RECORDS SHOWN:
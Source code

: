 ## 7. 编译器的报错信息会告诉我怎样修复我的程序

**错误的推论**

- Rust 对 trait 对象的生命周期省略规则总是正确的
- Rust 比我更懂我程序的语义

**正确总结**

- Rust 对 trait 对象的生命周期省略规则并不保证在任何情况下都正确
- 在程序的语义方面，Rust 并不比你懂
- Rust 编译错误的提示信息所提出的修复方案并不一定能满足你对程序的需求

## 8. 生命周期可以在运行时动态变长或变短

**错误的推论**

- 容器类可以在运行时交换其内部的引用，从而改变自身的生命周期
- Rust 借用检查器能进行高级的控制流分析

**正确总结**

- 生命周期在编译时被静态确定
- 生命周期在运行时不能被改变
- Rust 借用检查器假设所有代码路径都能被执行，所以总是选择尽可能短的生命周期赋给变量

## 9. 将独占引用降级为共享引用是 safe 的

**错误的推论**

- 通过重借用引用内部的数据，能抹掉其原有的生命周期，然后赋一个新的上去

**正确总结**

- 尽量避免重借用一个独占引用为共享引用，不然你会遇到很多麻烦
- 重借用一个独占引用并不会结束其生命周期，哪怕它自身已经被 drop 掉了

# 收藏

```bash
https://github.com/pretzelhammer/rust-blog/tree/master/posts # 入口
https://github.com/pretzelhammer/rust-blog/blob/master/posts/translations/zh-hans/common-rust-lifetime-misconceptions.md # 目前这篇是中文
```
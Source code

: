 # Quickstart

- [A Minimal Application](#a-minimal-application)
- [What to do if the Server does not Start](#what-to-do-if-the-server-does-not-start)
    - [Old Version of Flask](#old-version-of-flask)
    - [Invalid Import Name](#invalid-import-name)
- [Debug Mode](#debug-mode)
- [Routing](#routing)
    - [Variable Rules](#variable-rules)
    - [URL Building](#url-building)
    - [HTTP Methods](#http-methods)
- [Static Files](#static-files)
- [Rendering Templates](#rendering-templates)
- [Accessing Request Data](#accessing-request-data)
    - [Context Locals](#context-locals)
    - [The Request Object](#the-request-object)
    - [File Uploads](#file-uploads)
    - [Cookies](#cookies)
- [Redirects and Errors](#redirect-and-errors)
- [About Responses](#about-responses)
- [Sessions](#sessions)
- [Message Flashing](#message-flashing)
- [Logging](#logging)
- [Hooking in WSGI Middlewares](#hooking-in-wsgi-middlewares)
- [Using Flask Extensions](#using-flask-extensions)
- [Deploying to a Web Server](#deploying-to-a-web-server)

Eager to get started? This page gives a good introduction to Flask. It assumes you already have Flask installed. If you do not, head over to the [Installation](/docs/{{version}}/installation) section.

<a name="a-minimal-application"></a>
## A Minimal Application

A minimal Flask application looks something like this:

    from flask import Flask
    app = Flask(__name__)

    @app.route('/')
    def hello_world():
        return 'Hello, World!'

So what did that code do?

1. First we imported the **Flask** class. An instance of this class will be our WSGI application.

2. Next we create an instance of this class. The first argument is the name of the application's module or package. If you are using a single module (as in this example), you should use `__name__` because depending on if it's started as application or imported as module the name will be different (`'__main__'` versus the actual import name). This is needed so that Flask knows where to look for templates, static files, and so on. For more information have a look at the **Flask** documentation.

TASK OBJECTIVE:
Each entry must appear in the reply exactly as written.

RESULT BELOW:
Source code

: ## 7. 编译器的报错信息会告诉我怎样修复我的程序

**错误的推论**

- Rust 对 trait 对象的生命周期省略规则总是正确的
- Rust 比我更懂我程序的语义

**正确总结**

- Rust 对 trait 对象的生命周期省略规则并不保证在任何情况下都正确
- 在程序的语义方面，Rust 并不比你懂
- Rust 编译错误的提示信息所提出的修复方案并不一定能满足你对程序的需求

## 8. 生命周期可以在运行时动态变长或变短

**错误的推论**

- 容器类可以在运行时交换其内部的引用，从而改变自身的生命周期
- Rust 借用检查器能进行高级的控制流分析

**正确总结**

- 生命周期在编译时被静态确定
- 生命周期在运行时不能被改变
- Rust 借用检查器假设所有代码路径都能被执行，所以总是选择尽可能短的生命周期赋给变量

## 9. 将独占引用降级为共享引用是 safe 的

**错误的推论**

- 通过重借用引用内部的数据，能抹掉其原有的生命周期，然后赋一个新的上去

**正确总结**

- 尽量避免重借用一个独占引用为共享引用，不然你会遇到很多麻烦
- 重借用一个独占引用并不会结束其生命周期，哪怕它自身已经被 drop 掉了

# 收藏

```bash
https://github.com/pretzelhammer/rust-blog/tree/master/posts # 入口
https://github.com/pretzelhammer/rust-blog/blob/master/posts/translations/zh-hans/common-rust-lifetime-misconceptions.md # 目前这篇是中文
```
Source code

: # Quickstart

- [A Minimal Application](#a-minimal-application)
- [What to do if the Server does not Start](#what-to-do-if-the-server-does-not-start)
    - [Old Version of Flask](#old-version-of-flask)
    - [Invalid Import Name](#invalid-import-name)
- [Debug Mode](#debug-mode)
- [Routing](#routing)
    - [Variable Rules](#variable-rules)
    - [URL Building](#url-building)
    - [HTTP Methods](#http-methods)
- [Static Files](#static-files)
- [Rendering Templates](#rendering-templates)
- [Accessing Request Data](#accessing-request-data)
    - [Context Locals](#context-locals)
    - [The Request Object](#the-request-object)
    - [File Uploads](#file-uploads)
    - [Cookies](#cookies)
- [Redirects and Errors](#redirect-and-errors)
- [About Responses](#about-responses)
- [Sessions](#sessions)
- [Message Flashing](#message-flashing)
- [Logging](#logging)
- [Hooking in WSGI Middlewares](#hooking-in-wsgi-middlewares)
- [Using Flask Extensions](#using-flask-extensions)
- [Deploying to a Web Server](#deploying-to-a-web-server)

Eager to get started? This page gives a good introduction to Flask. It assumes you already have Flask installed. If you do not, head over to the [Installation](/docs/{{version}}/installation) section.

<a name="a-minimal-application"></a>
## A Minimal Application

A minimal Flask application looks something like this:

    from flask import Flask
    app = Flask(__name__)

    @app.route('/')
    def hello_world():
        return 'Hello, World!'

So what did that code do?

1. First we imported the **Flask** class. An instance of this class will be our WSGI application.

2. Next we create an instance of this class. The first argument is the name of the application's module or package. If you are using a single module (as in this example), you should use `__name__` because depending on if it's started as application or imported as module the name will be different (`'__main__'` versus the actual import name). This is needed so that Flask knows where to look for templates, static files, and so on. For more information have a look at the **Flask** documentation.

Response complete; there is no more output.